Awesome stuff, really cool to see such a 'different' working venue. Very nice dog.


----------



## Shane Woodlief (Sep 9, 2009)

Nice very nice - WOW


----------



## Martine Loots (Dec 28, 2009)

Candy Eggert said:


> Very nice work Martine :-D When is the event that Joao and Fils are entered? Hope you'll share video ;-)

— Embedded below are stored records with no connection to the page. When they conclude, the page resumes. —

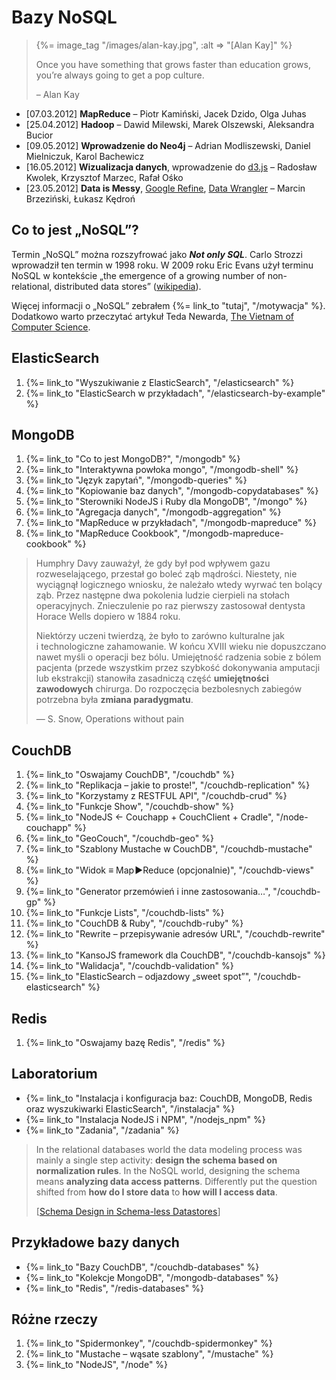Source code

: # Bazy NoSQL

<blockquote>
 {%= image_tag "/images/alan-kay.jpg", :alt => "[Alan Kay]" %}
 <p>
   Once you have something that grows faster than education grows,
   you’re always going to get a pop culture.
 </p>
 <p class="author">– Alan Kay</p>
</blockquote>

* [07.03.2012] **MapReduce** – Piotr Kamiński, Jacek Dzido, Olga Juhas
* [25.04.2012] **Hadoop** – Dawid Milewski, Marek Olszewski, Aleksandra Bucior
* [09.05.2012] **Wprowadzenie do Neo4j** – Adrian Modliszewski, Daniel Mielniczuk, Karol Bachewicz
* [16.05.2012] **Wizualizacja danych**, wprowadzenie do [d3.js](http://bost.ocks.org/mike/d3/workshop/) –
  Radosław Kwolek, Krzysztof Marzec, Rafał Ośko
* [23.05.2012] **Data is Messy**, [Google Refine](http://code.google.com/p/google-refine/),
  [Data Wrangler](http://vis.stanford.edu/wrangler/) – Marcin Brzeziński,  Łukasz Kędroń

## Co to jest „NoSQL”?

Termin „NoSQL” można rozszyfrować jako ***Not only SQL***. Carlo
Strozzi wprowadził ten termin w 1998 roku. W 2009 roku Eric Evans
użył terminu NoSQL w kontekście „the emergence of a
growing number of non-relational, distributed data stores”
([wikipedia](http://en.wikipedia.org/wiki/NoSQL)).

Więcej informacji o „NoSQL” zebrałem {%= link_to "tutaj", "/motywacja" %}.
Dodatkowo warto przeczytać artykuł Teda Newarda,
[The Vietnam of Computer Science](http://blogs.tedneward.com/2006/06/26/The+Vietnam+Of+Computer+Science.aspx).


## ElasticSearch

1. {%= link_to "Wyszukiwanie z ElasticSearch", "/elasticsearch" %}
1. {%= link_to "ElasticSearch w przykładach", "/elasticsearch-by-example" %}


## MongoDB

1. {%= link_to "Co to jest MongoDB?", "/mongodb" %}
1. {%= link_to "Interaktywna powłoka mongo", "/mongodb-shell" %}
1. {%= link_to "Język zapytań", "/mongodb-queries" %}
1. {%= link_to "Kopiowanie baz danych", "/mongodb-copydatabases" %}
1. {%= link_to "Sterowniki NodeJS i Ruby dla MongoDB", "/mongo" %}
1. {%= link_to "Agregacja danych", "/mongodb-aggregation" %}
1. {%= link_to "MapReduce w przykładach", "/mongodb-mapreduce" %}
1. {%= link_to "MapReduce Cookbook", "/mongodb-mapreduce-cookbook" %}

<!--
1. {%= link_to "Rails3 i MongoDB", "/mongodb-rails3" %}
1. {%= link_to "Masters & Slaves", "/mongodb-masters-slaves" %}
1. {%= link_to "Replikacja", "/mongodb-replikacja" %}
1. {%= link_to "Sharding", "/mongodb-sharding" %}
-->


<blockquote>
 <p>
   Humphry Davy zauważył, że gdy był pod wpływem gazu rozweselającego,
   przestał go boleć ząb mądrości. Niestety, nie wyciągnął
   logicznego wniosku, że należało wtedy wyrwać ten bolący ząb.
   Przez następne dwa pokolenia ludzie cierpieli na stołach
   operacyjnych. Znieczulenie po raz pierwszy zastosował
   dentysta Horace Wells dopiero w 1884 roku.
 </p>
 <p>
   Niektórzy uczeni twierdzą, że było to zarówno kulturalne jak i technologiczne
   zahamowanie. W końcu XVIII wieku nie dopuszczano nawet myśli
   o operacji bez bólu. Umiejętność radzenia sobie z bólem pacjenta
   (przede wszystkim przez szybkość dokonywania amputacji lub ekstrakcji)
   stanowiła zasadniczą część <b>umiejętności zawodowych</b>
   chirurga. Do rozpoczęcia bezbolesnych zabiegów potrzebna była
   <b>zmiana paradygmatu</b>.
 </p>
 <p class=""author">— S. Snow, Operations without pain</p>
</blockquote>

## CouchDB

1. {%= link_to "Oswajamy CouchDB", "/couchdb" %}
1. {%= link_to "Replikacja – jakie to proste!", "/couchdb-replication" %}
1. {%= link_to "Korzystamy z RESTFUL API", "/couchdb-crud" %}
1. {%= link_to "Funkcje Show", "/couchdb-show" %}
1. {%= link_to "NodeJS ← Couchapp + CouchClient + Cradle", "/node-couchapp" %}
1. {%= link_to "GeoCouch", "/couchdb-geo" %}
1. {%= link_to "Szablony Mustache w CouchDB", "/couchdb-mustache" %}
1. {%= link_to "Widok ≡ Map&#x200a;►Reduce (opcjonalnie)", "/couchdb-views" %}
1. {%= link_to "Generator przemówień i inne zastosowania…", "/couchdb-gp" %}
1. {%= link_to "Funkcje Lists", "/couchdb-lists" %}
1. {%= link_to "CouchDB & Ruby", "/couchdb-ruby" %}
1. {%= link_to "Rewrite – przepisywanie adresów URL", "/couchdb-rewrite" %}
1. {%= link_to "KansoJS framework dla CouchDB", "/couchdb-kansojs" %}
1. {%= link_to "Walidacja", "/couchdb-validation" %}
1. {%= link_to "ElasticSearch – odjazdowy „sweet spot”", "/couchdb-elasticsearch" %}

<!--

1. {%= link_to "CouchApp", "/couchdb-couchapp" %}
1. {%= link_to "Autentykacja", "/couchdb-authentication" %}
1. {%= link_to "Apache", "/couchdb-apache" %}

-->


## Redis

1. {%= link_to "Oswajamy bazę Redis", "/redis" %}


## Laboratorium

*  {%= link_to "Instalacja i konfiguracja baz: CouchDB, MongoDB, Redis oraz wyszukiwarki ElasticSearch", "/instalacja" %}
*  {%= link_to "Instalacja NodeJS i NPM", "/nodejs_npm" %}
*  {%= link_to "Zadania", "/zadania" %}


<blockquote>
 <p>
  In the relational databases world the data modeling process was
  mainly a single step activity: <b>design the schema based on
  normalization rules</b>. In the NoSQL world, designing the schema means
  <b>analyzing data access patterns</b>.
  Differently put the question shifted
  from <b>how do I store data</b> to
  <b>how will I access data</b>.
  </p>
  <p class="author">
  [<a href="http://nosql.mypopescu.com/post/5623952119/schema-design-in-schema-less-datastores">Schema Design in Schema-less Datastores</a>]
  </p>
</blockquote>

## Przykładowe bazy danych

* {%= link_to "Bazy CouchDB", "/couchdb-databases" %}
* {%= link_to "Kolekcje MongoDB", "/mongodb-databases" %}
* {%= link_to "Redis", "/redis-databases" %}


## Różne rzeczy

1. {%= link_to "Spidermonkey", "/couchdb-spidermonkey" %}
1. {%= link_to "Mustache – wąsate szablony", "/mustache" %}
1. {%= link_to "NodeJS", "/node" %}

It's tomorrow so please keep the fingers crossed...
Of course I'll share the video but only if he works well :razz::razz:

Anyway, the goal for this season, qualifying for the championships has been reached and tomorrow could of course add a cherry to the cake,but we try not too much to focus on that because the competition is very tough.
There are quite a few very good dogs in Cat3 which all are serious candidates for the title, so we'll see.
I know Joâo will be taking risks to get every point out of it, but then again taking these risks usually means all or nothing...
I would be very satisfied already with a place on the podium, but for Joâo there only is 1 spot that counts...


----------



## Martine Loots (Dec 28, 2009)

Christopher Smith said:


> Pretty cool. It must cost a fortune to run those pumps.
> 
> Martine, is there ever a point in BR where the decoy comes at the dog during an attack?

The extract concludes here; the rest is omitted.